■ **The task**:
Each line below containing the word "magnetic" needs to be shown.

Supplied data: Begin

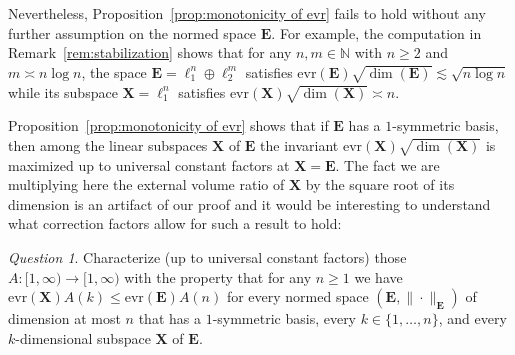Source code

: \documentclass[11pt,reqno]{amsart}
\renewcommand{\le}{\leqslant}
\renewcommand{\ge}{\geqslant}
\newcommand{\evr}{\mathrm{evr}}
\newcommand{\n}{\{1,\ldots,n\}}
\newcommand{\X}{\mathbf X}
\theoremstyle{remark}
\newtheorem{question}[theorem]{Question}
\newcommand{\N}{\mathbb N}
\renewcommand{\1}{\mathbf 1}
\newcommand{\bfE}{\mathbf{E}}
\begin{document}
Nevertheless, Proposition~\ref{prop:monotonicity of evr} fails to  hold without any further assumption on the normed space $\bfE$. For example, the computation in  Remark~\ref{rem:stabilization} shows that for any $n,m\in \N$ with $n\ge 2$ and $m\asymp n\log n$, the space $\bfE=\ell_1^n\oplus \ell_2^m$ satisfies $\evr(\bfE)\sqrt{\dim(\bfE)}\lesssim \sqrt{n\log n}$ while its subspace $\X=\ell_1^n$ satisfies $\evr(\X)\sqrt{\dim(\X)}\asymp n$.



Proposition~\ref{prop:monotonicity of evr}  shows that if $\bfE$ has a $1$-symmetric basis, then among the linear subspaces $\X$ of $\bfE$ the invariant $\evr(\X)\sqrt{\dim(\X)}$ is maximized up to universal constant factors  at $\X=\bfE$. The fact we are multiplying here the external volume ratio of $\X$ by the square root of its dimension is an artifact of our proof and it would be interesting to understand  what  correction factors allow for such a result to hold:

\begin{question}\label{Q:An} Characterize (up to universal constant factors) those  $A:[1,\infty)\to [1,\infty)$ with the property that for any $n\ge 1$ we have $\evr(\X)A(k)\le \evr(\bfE)A(n)$ for every  normed space $(\bfE,\|\cdot\|_\bfE)$ of dimension at most $n$ that has a $1$-symmetric basis, every $k\in \n$, and every $k$-dimensional subspace $\X$ of $\bfE$.
\end{question}
\end{document}
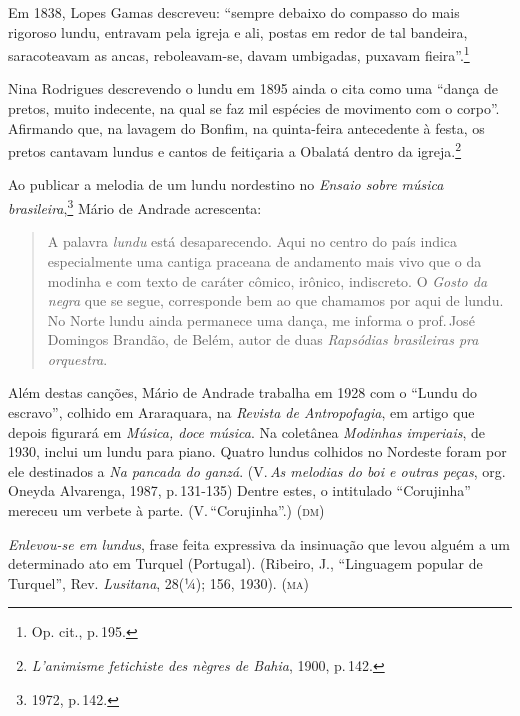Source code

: Em 1838, Lopes Gamas descreveu: ``sempre debaixo do compasso do mais
rigoroso lundu, entravam pela igreja e ali, postas em redor de tal
bandeira, saracoteavam as ancas, reboleavam-se, davam umbigadas, puxavam
fieira''.\footnote{Op. cit., p.\,195.}

Nina Rodrigues descrevendo o lundu em 1895 ainda o cita como uma ``dança
de pretos, muito indecente, na qual se faz mil espécies de movimento com
o corpo''. Afirmando que, na lavagem do Bonfim, na quinta-feira
antecedente à festa, os pretos cantavam lundus e cantos de feitiçaria a
Obalatá dentro da igreja.\footnote{\emph{L'animisme fetichiste des nègres de
Bahia}, 1900, p.\,142.} %

Ao publicar a melodia de um lundu nordestino no \emph{Ensaio sobre
música brasileira},\footnote{1972, p.\,142.} Mário de Andrade acrescenta: 

\begin{quote}
A palavra \textit{lundu} está desaparecendo. Aqui no centro do país indica
especialmente uma cantiga praceana de andamento mais vivo que o da
modinha e com texto de caráter cômico, irônico, indiscreto. O
\emph{Gosto da negra} que se segue, corresponde bem ao que chamamos por
aqui de lundu. No Norte lundu ainda permanece uma dança, me informa o
prof.\,José Domingos Brandão, de Belém, autor de duas \emph{Rapsódias
brasileiras pra orquestra}.
\end{quote}



Além destas canções, Mário de Andrade
trabalha em 1928 com o ``Lundu do escravo'', colhido em
Araraquara, na \emph{Revista de Antropofagia}, em artigo que depois
figurará em \emph{Música, doce música}. Na coletânea \emph{Modinhas
imperiais}, de 1930, inclui um lundu para piano. Quatro lundus colhidos
no Nordeste foram por ele destinados a \emph{Na pancada do ganzá}. (V.\,\emph{As melodias do boi e outras peças}, org. Oneyda Alvarenga, 1987,
p.\,131-135) Dentre estes, o intitulado ``Corujinha'' mereceu um
verbete à parte. (V.\,``Corujinha''.) (\textsc{dm})

\textit{Enlevou-se em lundus}, frase feita expressiva da insinuação que levou
alguém a um determinado ato em Turquel (Portugal). (Ribeiro, J.,
``Linguagem popular de Turquel'', Rev. \emph{Lusitana}, 28(¼); 156, 1930).
(\textsc{ma})

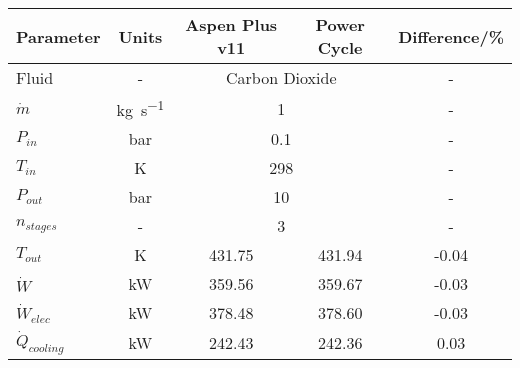 \begin{tabular}{|p{2.5cm} c c c c|}
    \hline
    \rowcolor{bluepoli!40} %
    \textbf{Parameter} & \textbf{Units} & \textbf{Aspen Plus v11} & \textbf{Power Cycle} & \textbf{Difference/\unit{\percent}} \T\B \\
    \hline \hline
    Fluid  & - & \multicolumn{2}{c}{Carbon Dioxide} & - \T\B\\
    \(\Dot{m}\)  & \unit{\kg\per\s} & \multicolumn{2}{c}{\num{1}} & - \T\B\\
    \(P_{in}\) & \unit{\bar} & \multicolumn{2}{c}{\num{0.1}} & - \T\B\\
    \(T_{in}\) & \unit{\K} & \multicolumn{2}{c}{\num{298}} & - \T\B\\
    \(P_{out}\) & \unit{\bar} & \multicolumn{2}{c}{\num{10}} & - \T\B\\   
    \(n_{stages}\) & - & \multicolumn{2}{c}{\num{3}} & - \T\B\\ 
    \hline\hline
    \(T_{out}\) & \unit{\K} & 431.75 & 431.94 & -0.04 \T\B\\
    \(\Dot{W}\) & \unit{\kilo\watt} & 359.56 & 359.67 & -0.03 \T\B\\
    \(\Dot{W}_{elec}\) & \unit{\kilo\watt} & 378.48 & 378.60 & -0.03 \T\B\\
    \(\Dot{Q}_{cooling}\) & \unit{\kilo\watt} & 242.43 & 242.36 & 0.03 \T\B\\
    \hline
\end{tabular}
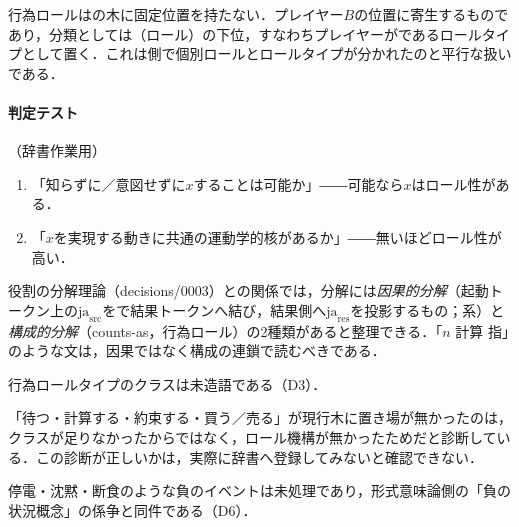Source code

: \documentclass[../../main-detail.tex]{subfiles}
\begin{document}
行為ロールはの木に固定位置を持たない．プレイヤー$B$の位置に寄生するものであり，分類としては（ロール）の下位，すなわちプレイヤーがであるロールタイプとして置く．これは側で個別ロールとロールタイプが分かれたのと平行な扱いである．

\paragraph{判定テスト}（辞書作業用）
\begin{enumerate}
    \item 「知らずに／意図せずに$x$することは可能か」――可能なら$x$はロール性がある．
    \item 「$x$を実現する動きに共通の運動学的核があるか」――無いほどロール性が高い．
\end{enumerate}

\begin{remark}[2種類の分解]
役割の分解理論（decisions/0003）との関係では，分解には\emph{因果的分解}（起動トークン上の$\mathrm{ja}_{\mathrm{src}}$をで結果トークンへ結び，結果側へ$\mathrm{ja}_{\mathrm{res}}$を投影するもの；系）と\emph{構成的分解}（counts-as，行為ロール）の2種類があると整理できる．「$n$  計算  指」のような文は，因果ではなく構成の連鎖で読むべきである．
\end{remark}

\begin{araidashi}
    \item 行為ロールタイプのクラスは未造語である（D3）．
    \item 「待つ・計算する・約束する・買う／売る」が現行木に置き場が無かったのは，クラスが足りなかったからではなく，ロール機構が無かったためだと診断している．この診断が正しいかは，実際に辞書へ登録してみないと確認できない．
    \item 停電・沈黙・断食のような負のイベントは未処理であり，形式意味論側の「負の状況概念」の係争と同件である（D6）．
\end{araidashi}
\end{document}
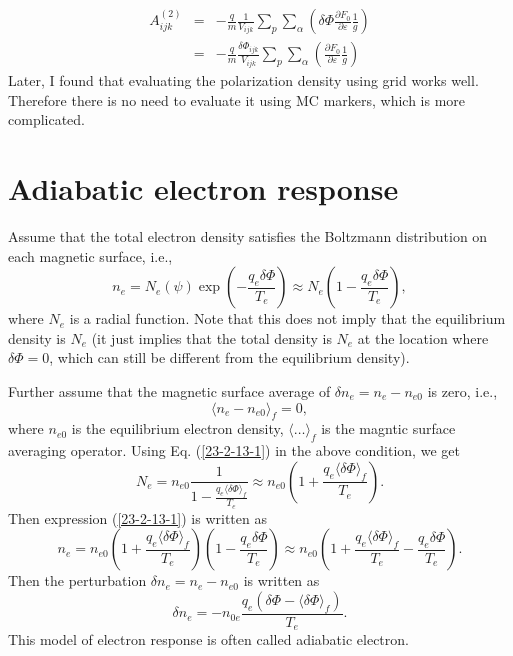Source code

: \documentclass{article}
\begin{document}
\begin{eqnarray*}
  A_{i j k}^{(2)} & = & - \frac{q}{m} \frac{1}{V_{i j k}} \sum_p \sum_{\alpha}
  \left( \delta \Phi \frac{\partial F_0}{\partial \varepsilon} \frac{1}{g}
  \right)\\
  & = & - \frac{q}{m} \frac{\delta \Phi_{i j k}}{V_{i j k}} \sum_p
  \sum_{\alpha} \left( \frac{\partial F_0}{\partial \varepsilon} \frac{1}{g}
  \right)
\end{eqnarray*}
Later, I found that evaluating the polarization density using grid works well.
Therefore there is no need to evaluate it using MC markers, which is more
complicated.

\appendix\section{Adiabatic electron response}

Assume that the total electron density satisfies the Boltzmann distribution on
each magnetic surface, i.e.,
\begin{equation}
  \label{23-2-13-1} n_e = N_e (\psi) \exp \left( - \frac{q_e \delta \Phi}{T_e}
  \right) \approx N_e \left( 1 - \frac{q_e \delta \Phi}{T_e} \right),
\end{equation}
where $N_e$ is a radial function. Note that this does not imply that the
equilibrium density is $N_e$ (it just implies that the total density is $N_e$
at the location where $\delta \Phi = 0$, which can still be different from the
equilibrium density).

Further assume that the magnetic surface average of $\delta n_e = n_e - n_{e
0}$ is zero, i.e.,
\begin{equation}
  \langle n_e - n_{e 0} \rangle_f = 0,
\end{equation}
where $n_{e 0}$ is the equilibrium electron density, $\langle \ldots
\rangle_f$ is the magntic surface averaging operator. Using Eq.
(\ref{23-2-13-1}) in the above condition, we get
\begin{equation}
  N_e = n_{e 0} \frac{1}{1 - \frac{q_e \langle \delta \Phi \rangle_f}{T_e}}
  \approx n_{e 0} \left( 1 + \frac{q_e \langle \delta \Phi \rangle_f}{T_e}
  \right) .
\end{equation}
Then expression (\ref{23-2-13-1}) is written as
\begin{equation}
  n_e = n_{e 0} \left( 1 + \frac{q_e \langle \delta \Phi \rangle_f}{T_e}
  \right) \left( 1 - \frac{q_e \delta \Phi}{T_e} \right) \approx n_{e 0}
  \left( 1 + \frac{q_e \langle \delta \Phi \rangle_f}{T_e} - \frac{q_e \delta
  \Phi}{T_e} \right) .
\end{equation}
Then the perturbation $\delta n_e = n_e - n_{e 0}$ is written as
\begin{equation}
  \label{23-3-10-1} \delta n_e = - n_{0 e} \frac{q_e (\delta \Phi - \langle
  \delta \Phi \rangle_f)}{T_e} .
\end{equation}
This model of electron response is often called adiabatic electron.
\end{document}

Supplied data: End

■ **Answer**:
each magnetic surface, i.e.,
Further assume that the magnetic surface average of $\delta n_e = n_e - n_{e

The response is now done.